Wednesday, August 24, 2011

Not quite a Wordless Wednesday

Jo canning peaches.

Fourteen years ago, I was pregnant with my first child. I was so certain that the baby was a boy that really, I didn't entertain any other options. Sure, sure, we came up with a girl's name. Just in case, you know.


Good thing I liked that name, huh?


Although I had no idea at the time what on earth God was thinking sending me a GIRL, I now thank Him for that gift every day. Because while I'm certain that having a boy first would have been an amazing blessing, having a girl--this girl--has been all that and more. God knew what He was doing. Imagine that.

Monday, August 22, 2011

BEST BOTTOMS WINNER!

Congrats to Mrs. Joseph Wood for winning the Best Bottom giveaway! Maybe she'll pop back by and let us know what color she chose for her cover. Enjoy diapering that newest little bottom, Mrs. Wood!
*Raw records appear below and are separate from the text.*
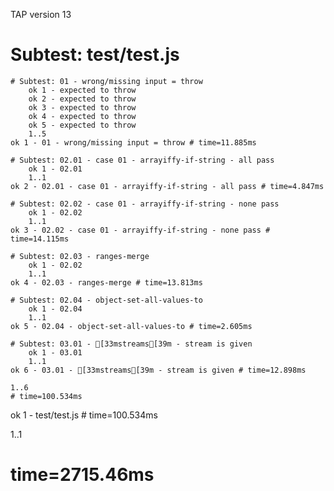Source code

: TAP version 13
# Subtest: test/test.js
    # Subtest: 01 - wrong/missing input = throw
        ok 1 - expected to throw
        ok 2 - expected to throw
        ok 3 - expected to throw
        ok 4 - expected to throw
        ok 5 - expected to throw
        1..5
    ok 1 - 01 - wrong/missing input = throw # time=11.885ms
    
    # Subtest: 02.01 - case 01 - arrayiffy-if-string - all pass
        ok 1 - 02.01
        1..1
    ok 2 - 02.01 - case 01 - arrayiffy-if-string - all pass # time=4.847ms
    
    # Subtest: 02.02 - case 01 - arrayiffy-if-string - none pass
        ok 1 - 02.02
        1..1
    ok 3 - 02.02 - case 01 - arrayiffy-if-string - none pass # time=14.115ms
    
    # Subtest: 02.03 - ranges-merge
        ok 1 - 02.02
        1..1
    ok 4 - 02.03 - ranges-merge # time=13.813ms
    
    # Subtest: 02.04 - object-set-all-values-to
        ok 1 - 02.04
        1..1
    ok 5 - 02.04 - object-set-all-values-to # time=2.605ms
    
    # Subtest: 03.01 - [33mstreams[39m - stream is given
        ok 1 - 03.01
        1..1
    ok 6 - 03.01 - [33mstreams[39m - stream is given # time=12.898ms
    
    1..6
    # time=100.534ms
ok 1 - test/test.js # time=100.534ms

1..1
# time=2715.46ms
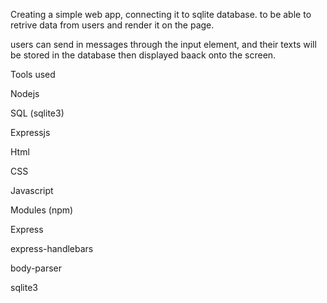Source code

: Creating a simple web app, connecting it to sqlite database. 
to be able to retrive data from users and render it on the page.

users can send in messages through the input element, and their texts will be stored in the database then displayed baack onto the screen.

Tools used

Nodejs

SQL (sqlite3)

Expressjs

Html

CSS

Javascript


Modules (npm)

Express

express-handlebars

body-parser

sqlite3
Remember, the Envibum giveaway is still open. :-) 


Winners chosen via randomizer.org. Screenshot available upon request.

Friday, August 19, 2011

Suffer the little children

Every once in a while, I'm reminded of what my boys' lives would be like if they hadn't found their family. It's usually an unpleasant reminder. The foster mom acquaintance I run into at Staples telling me about her newest foster son, who is 8, has FAS and RAD, and is probably headed to a group home. A photolisting snapshot of a beautiful, broken little boy whose whole life story is summed up in one pleading paragraph that is emailed to countless potential parents by a desperate social worker. A news article outlining how an innocent child was beaten to death by the people who were supposed to love and care for him the most.
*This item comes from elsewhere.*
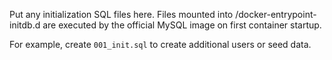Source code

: Put any initialization SQL files here. Files mounted into /docker-entrypoint-initdb.d are executed by the official MySQL image on first container startup.

For example, create `001_init.sql` to create additional users or seed data.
Those reminders bring up an emotion that I have no words for. It's something like fear mixed with gratitude, or love swirled with a heady offering of the deepest kind of horror that a momma's heart can conjure. I leave those moments and usually grab on to the nearest child as if they are a life-preserver. As if their sweet smell can erase the hurtful waters I've just dipped my emotional toes into. As if just feeling the weight of a loved, safe child--any loved, safe child-- in my arms can erase the knowledge that someone, somewhere did horrible things to my babies and I could not stop them. As if holding that child can erase the knowledge that somewhere, right now, other children are hungry, or being hurt, or wondering why their momma hits or why the mean man has been allowed to come around again.
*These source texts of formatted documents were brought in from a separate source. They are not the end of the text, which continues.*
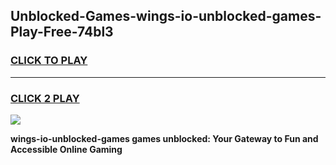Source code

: 
## Unblocked-Games-wings-io-unblocked-games-Play-Free-74bl3
<h3>
<a href="https://premium76.site?title=wings-io-unblocked-games&ref=09A">CLICK TO PLAY</a></h3>
<hr>

<h3>
<a href="https://premium76.site?title=wings-io-unblocked-games&ref=09A">CLICK 2 PLAY</a>
  
</h3>

<a href="https://premium76.site?title=wings-io-unblocked-games&ref=09A"><img src="https://clearcache.store/games.png"></a>


**wings-io-unblocked-games games unblocked: Your Gateway to Fun and Accessible Online Gaming**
These are the grim thoughts that plague me when I wake up in the middle of the night and should be basking in the silence of my blessings. Always, always, my prayers slip from, "Lord, I have more than I deserve. You are so good, so good to us. You provide, you meet needs, you lavish us with more than we could ask," to, "But Lord, please be with those who feel fear tonight, with those who went to bed with empty stomachs, with those ..."


And on and on.


Because the needs never stop. And the hurt never stops. And the brokenness in the world? 


It never stops.


We can't fix it. That the truth, and I know it. I'm not so naive as to think that if we all just gave it our 110% that we'd stamp out sin in this world. It doesn't work like that, no matter how good it sounds. That's why we need Jesus. I get that. I accept it. I shout it from the rooftops.


So if the world is terribleawful, as my Mamaw likes to say, and we can't just "good deed it" into shape, what's the point?


The point is this: you might just make a difference for one suffering soul. Just one. And when you see the change in that one little person, you'll know that it was all worth it.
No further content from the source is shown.